Making sense of trees
In the words of Nick Matzke:
R’s tree structure is pretty non-intuitive, compared to the “a tree is a collection of node objects” structure that is taught in most phylogenetics courses and used in e.g. C++ software. It’s done this way because R likes lists, and doesn’t like objects.
The structure of phylogenetic trees in R (namely APE’s phylo objects) can be confusing because much of the information needed to describe how different nodes and branches make up a tree is implicit.
I learned this the hard way during the early days of my PhD research. My thesis work revolved around phylogenetic lineage ages, so one of my very first tasks after finding a suitable tree was to get a table with species and their ‘edge lengths’ as a way to (more or less) represent their evolutionary ages. At this time I was very new to R and I lost months trying to figure this out on my own. After going over the APE book I slowly realized that lineage age information is contained within the phylo objects and that it can be extracted, but only if you ask nicely.

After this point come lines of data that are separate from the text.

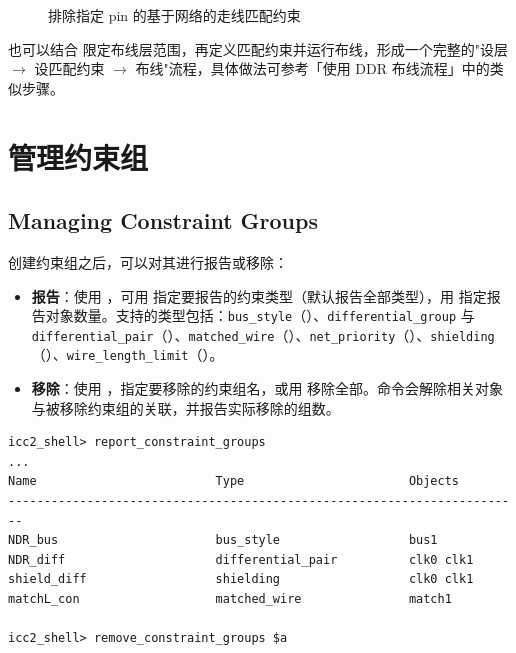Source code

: \begin{figure}[htbp]
\centering
{}
\caption{排除指定 pin 的基于网络的走线匹配约束}
\label{fig:net-matching-exclusion}
\end{figure}

也可以结合  限定布线层范围，再定义匹配约束并运行布线，形成一个完整的"设层 $\to$ 设匹配约束 $\to$ 布线"流程，具体做法可参考「使用 DDR 布线流程」中的类似步骤。

\section{管理约束组}
\subsection*{Managing Constraint Groups}

创建约束组之后，可以对其进行报告或移除：
\begin{itemize}
  \item \textbf{报告}：使用 ，可用  指定要报告的约束类型（默认报告全部类型），用  指定报告对象数量。支持的类型包括：\texttt{bus\_style}（）、\texttt{differential\_group} 与 \texttt{differential\_pair}（）、\texttt{matched\_wire}（）、\texttt{net\_priority}（）、\texttt{shielding}（）、\texttt{wire\_length\_limit}（）。
  \item \textbf{移除}：使用 ，指定要移除的约束组名，或用  移除全部。命令会解除相关对象与被移除约束组的关联，并报告实际移除的组数。
\end{itemize}

\begin{lstlisting}
icc2_shell> report_constraint_groups
...
Name                         Type                       Objects
------------------------------------------------------------------------
NDR_bus                      bus_style                  bus1
NDR_diff                     differential_pair          clk0 clk1
shield_diff                  shielding                  clk0 clk1
matchL_con                   matched_wire               match1

icc2_shell> remove_constraint_groups $a
\end{lstlisting}

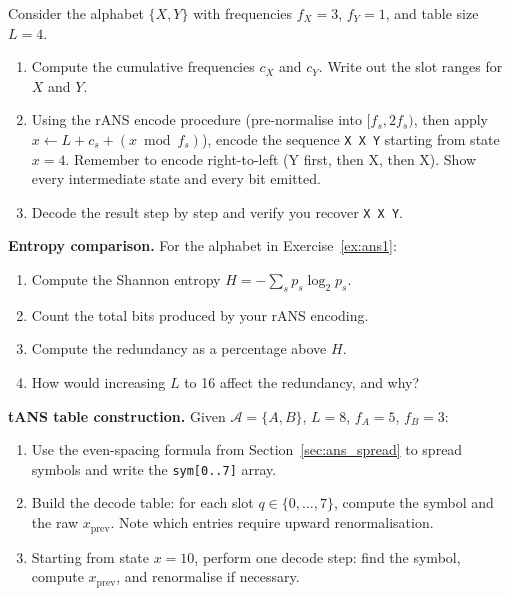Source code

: \begin{exercisebox}
\label{ex:ans1}
Consider the alphabet $\{X, Y\}$ with frequencies $f_X = 3$,
$f_Y = 1$, and table size $L = 4$.
\begin{enumerate}[label=(\alph*)]
  \item Compute the cumulative frequencies $c_X$ and $c_Y$.
        Write out the slot ranges for $X$ and $Y$.
  \item Using the rANS encode procedure (pre-normalise into
        $[f_s, 2f_s)$, then apply $x \leftarrow L + c_s +
        (x \bmod f_s)$), encode the sequence \texttt{X X Y}
        starting from state $x = 4$.  Remember to encode
        right-to-left (Y first, then X, then X).  Show every
        intermediate state and every bit emitted.
  \item Decode the result step by step and verify you recover
        \texttt{X X Y}.
\end{enumerate}
\end{exercisebox}

\begin{exercisebox}
\textbf{Entropy comparison.}  For the alphabet in
Exercise~\ref{ex:ans1}:
\begin{enumerate}[label=(\alph*)]
  \item Compute the Shannon entropy $H = -\sum_s p_s \log_2 p_s$.
  \item Count the total bits produced by your rANS encoding.
  \item Compute the redundancy as a percentage above $H$.
  \item How would increasing $L$ to 16 affect the redundancy,
        and why?
\end{enumerate}
\end{exercisebox}

\begin{exercisebox}
\textbf{tANS table construction.}
Given $\mathcal{A} = \{A, B\}$, $L = 8$, $f_A = 5$,
$f_B = 3$:
\begin{enumerate}[label=(\alph*)]
  \item Use the even-spacing formula from
        Section~\ref{sec:ans_spread} to spread symbols and
        write the \texttt{sym[0..7]} array.
  \item Build the decode table: for each slot
        $q \in \{0,\ldots,7\}$, compute the symbol and the
        raw $x_{\text{prev}}$.  Note which entries require
        upward renormalisation.
  \item Starting from state $x = 10$, perform one decode step:
        find the symbol, compute $x_{\text{prev}}$, and
        renormalise if necessary.
\end{enumerate}
\end{exercisebox}

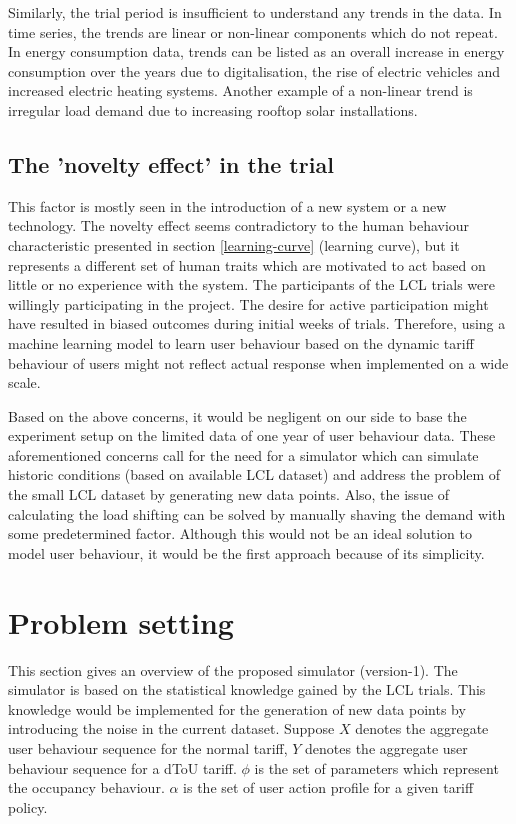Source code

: Similarly, the trial period is insufficient to understand any trends in the data. In time series, the trends are linear or non-linear components which do not repeat. In energy consumption data, trends can be listed as an overall increase in energy consumption over the years due to digitalisation, the rise of electric vehicles and increased electric heating systems. Another example of a non-linear trend is irregular load demand due to increasing rooftop solar installations.

\subsection{The 'novelty effect' in the trial}

This factor is mostly seen in the introduction of a new system or a new technology. The novelty effect seems contradictory to the human behaviour characteristic presented in section \ref{learning-curve} (learning curve), but it represents a different set of human traits which are motivated to act based on little or no experience with the system. The participants of the LCL trials were willingly participating in the project. The desire for active participation might have resulted in biased outcomes during initial weeks of trials. Therefore, using a machine learning model to learn user behaviour based on the dynamic tariff behaviour of users might not reflect actual response when implemented on a wide scale.

Based on the above concerns, it would be negligent on our side to base the experiment setup on the limited data of one year of user behaviour data. These aforementioned concerns call for the need for a simulator which can simulate historic conditions (based on available LCL dataset) and address the problem of the small LCL dataset by generating new data points. Also, the issue of calculating the load shifting can be solved by manually shaving the demand with some predetermined factor. Although this would not be an ideal solution to model user behaviour, it would be the first approach because of its simplicity.



\section{Problem setting}
This section gives an overview of the proposed simulator (version-1). The simulator is based on the statistical knowledge gained by the LCL trials. This knowledge would be implemented for the generation of new data points by introducing the noise in the current dataset. Suppose $X$ denotes the aggregate user behaviour sequence for the normal tariff, $Y$ denotes the aggregate user behaviour sequence for a dToU tariff. $\phi$ is the set of parameters which represent the occupancy behaviour. $\alpha$ is the set of user action profile for a given tariff policy.

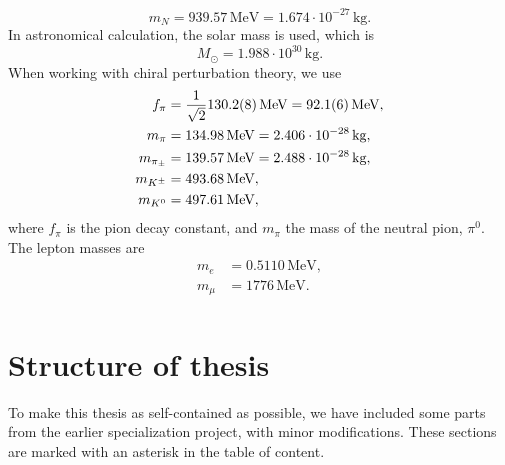 %
\begin{equation}
    \label{mass of neutron}
    m_N = 939.57 \, \text{MeV} = 1.674\cdot 10^{-27} \, \text{kg}.
\end{equation}
%
In astronomical calculation, the solar mass is used, which is
%
\begin{equation}
    \label{solar mass}
    M_\odot = 1.988 \cdot 10^{30} \, \text{kg}.
\end{equation}
%
When working with chiral perturbation theory, we use
%
\begin{align}
    \label{pion decay constant}
    f_\pi & = \frac{1}{\sqrt{2}}130.2 (8) \, \text{MeV} = 92.1(6) \, \text{MeV}, \\
    \label{pion mass}
    m_\pi & = 134.98 \, \text{MeV} = 2.406 \cdot 10^{-28} \, \text{kg}, \\
    \label{charged pion mass}
    m_{\pi_\pm} &= 139.57 \, \text{MeV} = 2.488 \cdot 10^{-28}\, \text{kg}, \\
    m_{{K^\pm}} & = 493.68\,\text{MeV}, \\
    m_{{K^0}} & = 497.61\,\text{MeV},
\end{align}
%
where $f_\pi$ is the pion decay constant, and $m_\pi$ the mass of the neutral pion, $\pi^0$.
The lepton masses are
%
\begin{align}
    m_e &= 0.5110 \, \text{MeV}, \\
    m_\mu &= 1776 \, \text{MeV}. \\
\end{align}

\section{Structure of thesis}

To make this thesis as self-contained as possible, we have included some parts from the earlier specialization project, with minor modifications.
These sections are marked with an asterisk in the table of content.
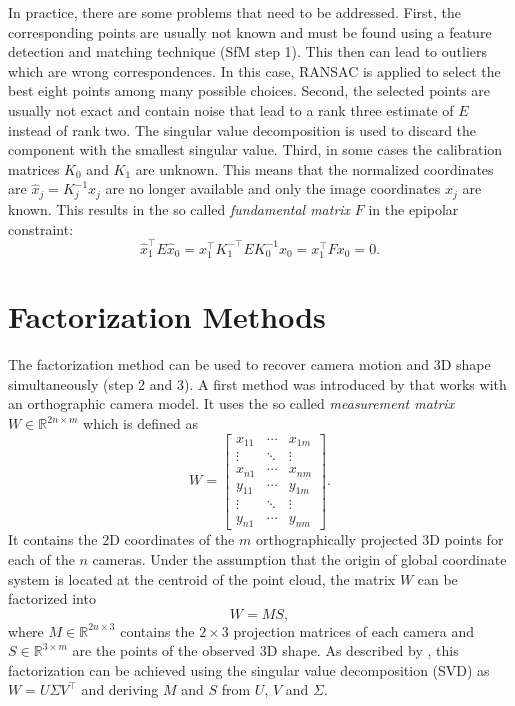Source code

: 		In practice, there are some problems that need to be addressed.
		First, the corresponding points are usually not known and must be found using a feature detection and matching technique (SfM step 1).
		This then can lead to outliers which are wrong correspondences.
		In this case, {RANSAC} is applied to select the best eight points among many possible choices.
		Second, the selected points are usually not exact and contain noise that lead to a rank three estimate of $E$ instead of rank two.
		The singular value decomposition is used to discard the component with the smallest singular value.
		Third, in some cases the calibration matrices $K_0$ and $K_1$ are unknown.
		This means that the normalized coordinates are $\hat{x}_j = K_j^{-1} x_j$ are no longer available and only the image coordinates $x_j$ are known.
		This results in the so called \emph{fundamental matrix} $F$ in the epipolar constraint:
		\begin{equation}
			\hat{x}_1^\top E \hat{x}_0 = x_1^\top K_1^{-\top} E K_0^{-1} x_0 = x_1^\top F x_0 = 0.
		\end{equation}
		
	\section{Factorization Methods}
		The factorization method can be used to recover camera motion and 3D shape simultaneously (step 2 and 3).
		A first method was introduced by \cite{tomasi1992factorization} that works with an orthographic camera model.
		It uses the so called \emph{measurement matrix} $W \in \mathbb{R}^{2n \times m}$ which is defined as
		\begin{equation}\label{eq:measurement_matrix}
			W =
			\begin{bmatrix}
				x_{11} & \cdots & x_{1m} \\ 
				\vdots & \ddots & \vdots \\ 
				x_{n1} & \cdots & x_{nm} \\ 
				y_{11} & \cdots & y_{1m} \\ 
				\vdots & \ddots & \vdots \\ 
				y_{n1} & \cdots & y_{nm}
			\end{bmatrix}. 
		\end{equation}
		It contains the 2D coordinates of the $m$ orthographically projected 3D points for each of the $n$ cameras.
		Under the assumption that the origin of global coordinate system is located at the centroid of the point cloud, the matrix $W$ can be factorized into
		\begin{equation}\label{eq:factorization_method}
			W = MS,
		\end{equation}
		where $M \in \mathbb{R}^{2n \times 3}$ contains the $2 \times 3$ projection matrices of each camera and $S \in \mathbb{R}^{3 \times m}$  are the points of the observed 3D shape.
		As described by \cite{tomasi1992factorization}, this factorization can be achieved using the singular value decomposition (SVD) as $W = U \varSigma V^\top$ and deriving $M$ and $S$ from $U$, $V$ and $\varSigma$.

Phylo objects have a vector of edge lengths for every node, but I was unable to figure out how to get a list of tips and internal nodes that would match up with the vector of edge lengths. After much struggle, I figured out that the branching.times() function computes the distance from each node to the tips, producing a named vector that corresponds to the nodes in the tree. I also learned that the mrca() function produces a matrix of node numbers corresponding to the most recent common ancestors between pairs of tips or nodes. The next challenge would be to put the two together.
I’m writing this brief post because I found an R script from early 2012 in a random USB stick, in which coding superstar Jeff Hanson walked me through indexing, building loops, and functions in order to extract the species lineage ages for any phylogeny object.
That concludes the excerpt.